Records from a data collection
((

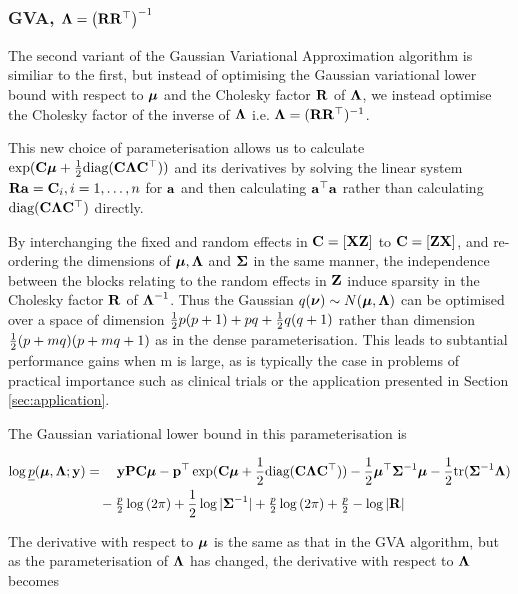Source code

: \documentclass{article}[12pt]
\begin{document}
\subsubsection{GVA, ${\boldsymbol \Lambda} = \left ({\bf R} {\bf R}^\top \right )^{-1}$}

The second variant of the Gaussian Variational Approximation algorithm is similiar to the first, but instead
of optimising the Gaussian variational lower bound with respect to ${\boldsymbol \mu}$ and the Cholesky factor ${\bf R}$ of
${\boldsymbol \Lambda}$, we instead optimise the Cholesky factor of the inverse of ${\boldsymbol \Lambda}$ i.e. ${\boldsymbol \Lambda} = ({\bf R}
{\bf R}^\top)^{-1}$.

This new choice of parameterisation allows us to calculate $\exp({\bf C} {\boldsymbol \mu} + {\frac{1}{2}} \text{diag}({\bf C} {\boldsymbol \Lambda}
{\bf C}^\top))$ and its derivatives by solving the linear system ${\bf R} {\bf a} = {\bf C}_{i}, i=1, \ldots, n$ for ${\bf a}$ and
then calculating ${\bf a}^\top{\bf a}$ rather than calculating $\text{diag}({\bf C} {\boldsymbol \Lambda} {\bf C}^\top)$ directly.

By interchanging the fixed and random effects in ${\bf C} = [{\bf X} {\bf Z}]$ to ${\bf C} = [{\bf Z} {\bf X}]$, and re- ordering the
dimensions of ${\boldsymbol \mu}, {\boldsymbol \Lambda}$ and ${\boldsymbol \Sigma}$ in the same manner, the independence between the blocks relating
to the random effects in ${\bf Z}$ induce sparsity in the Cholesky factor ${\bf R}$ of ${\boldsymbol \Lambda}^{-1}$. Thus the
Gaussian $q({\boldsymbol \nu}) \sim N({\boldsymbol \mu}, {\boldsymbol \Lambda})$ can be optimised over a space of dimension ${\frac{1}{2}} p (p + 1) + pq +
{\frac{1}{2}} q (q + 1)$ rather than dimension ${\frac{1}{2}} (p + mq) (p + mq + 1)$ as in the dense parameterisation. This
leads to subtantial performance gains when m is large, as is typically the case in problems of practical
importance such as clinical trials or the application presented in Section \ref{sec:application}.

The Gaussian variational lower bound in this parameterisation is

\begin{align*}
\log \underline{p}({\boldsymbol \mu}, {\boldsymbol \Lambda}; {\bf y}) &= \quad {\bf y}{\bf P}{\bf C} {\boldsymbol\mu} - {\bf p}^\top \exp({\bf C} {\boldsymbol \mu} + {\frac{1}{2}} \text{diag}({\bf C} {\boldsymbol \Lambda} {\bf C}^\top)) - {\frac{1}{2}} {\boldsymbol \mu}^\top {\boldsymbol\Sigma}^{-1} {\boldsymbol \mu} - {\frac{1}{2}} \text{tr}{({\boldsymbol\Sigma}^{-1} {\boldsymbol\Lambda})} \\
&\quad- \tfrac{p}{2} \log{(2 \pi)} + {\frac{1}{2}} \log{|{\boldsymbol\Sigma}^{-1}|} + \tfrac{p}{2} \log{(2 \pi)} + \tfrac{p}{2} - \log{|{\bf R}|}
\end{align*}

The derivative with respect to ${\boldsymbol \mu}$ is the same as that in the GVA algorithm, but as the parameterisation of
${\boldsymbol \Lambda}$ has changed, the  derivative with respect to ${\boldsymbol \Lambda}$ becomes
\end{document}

))

Assignment — Your reply should consist of the data, transcribed exactly, and should hold no pictures.

Solution to the problem —
Source code

: \documentclass{article}[12pt]
\begin{document}
\subsubsection{GVA, ${\boldsymbol \Lambda} = \left ({\bf R} {\bf R}^\top \right )^{-1}$}

The second variant of the Gaussian Variational Approximation algorithm is similiar to the first, but instead
of optimising the Gaussian variational lower bound with respect to ${\boldsymbol \mu}$ and the Cholesky factor ${\bf R}$ of
${\boldsymbol \Lambda}$, we instead optimise the Cholesky factor of the inverse of ${\boldsymbol \Lambda}$ i.e. ${\boldsymbol \Lambda} = ({\bf R}
{\bf R}^\top)^{-1}$.

This new choice of parameterisation allows us to calculate $\exp({\bf C} {\boldsymbol \mu} + {\frac{1}{2}} \text{diag}({\bf C} {\boldsymbol \Lambda}
{\bf C}^\top))$ and its derivatives by solving the linear system ${\bf R} {\bf a} = {\bf C}_{i}, i=1, \ldots, n$ for ${\bf a}$ and
then calculating ${\bf a}^\top{\bf a}$ rather than calculating $\text{diag}({\bf C} {\boldsymbol \Lambda} {\bf C}^\top)$ directly.

By interchanging the fixed and random effects in ${\bf C} = [{\bf X} {\bf Z}]$ to ${\bf C} = [{\bf Z} {\bf X}]$, and re- ordering the
dimensions of ${\boldsymbol \mu}, {\boldsymbol \Lambda}$ and ${\boldsymbol \Sigma}$ in the same manner, the independence between the blocks relating
to the random effects in ${\bf Z}$ induce sparsity in the Cholesky factor ${\bf R}$ of ${\boldsymbol \Lambda}^{-1}$. Thus the
Gaussian $q({\boldsymbol \nu}) \sim N({\boldsymbol \mu}, {\boldsymbol \Lambda})$ can be optimised over a space of dimension ${\frac{1}{2}} p (p + 1) + pq +
{\frac{1}{2}} q (q + 1)$ rather than dimension ${\frac{1}{2}} (p + mq) (p + mq + 1)$ as in the dense parameterisation. This
leads to subtantial performance gains when m is large, as is typically the case in problems of practical
importance such as clinical trials or the application presented in Section \ref{sec:application}.

The Gaussian variational lower bound in this parameterisation is

\begin{align*}
\log \underline{p}({\boldsymbol \mu}, {\boldsymbol \Lambda}; {\bf y}) &= \quad {\bf y}{\bf P}{\bf C} {\boldsymbol\mu} - {\bf p}^\top \exp({\bf C} {\boldsymbol \mu} + {\frac{1}{2}} \text{diag}({\bf C} {\boldsymbol \Lambda} {\bf C}^\top)) - {\frac{1}{2}} {\boldsymbol \mu}^\top {\boldsymbol\Sigma}^{-1} {\boldsymbol \mu} - {\frac{1}{2}} \text{tr}{({\boldsymbol\Sigma}^{-1} {\boldsymbol\Lambda})} \\
&\quad- \tfrac{p}{2} \log{(2 \pi)} + {\frac{1}{2}} \log{|{\boldsymbol\Sigma}^{-1}|} + \tfrac{p}{2} \log{(2 \pi)} + \tfrac{p}{2} - \log{|{\bf R}|}
\end{align*}

The derivative with respect to ${\boldsymbol \mu}$ is the same as that in the GVA algorithm, but as the parameterisation of
${\boldsymbol \Lambda}$ has changed, the  derivative with respect to ${\boldsymbol \Lambda}$ becomes
\end{document}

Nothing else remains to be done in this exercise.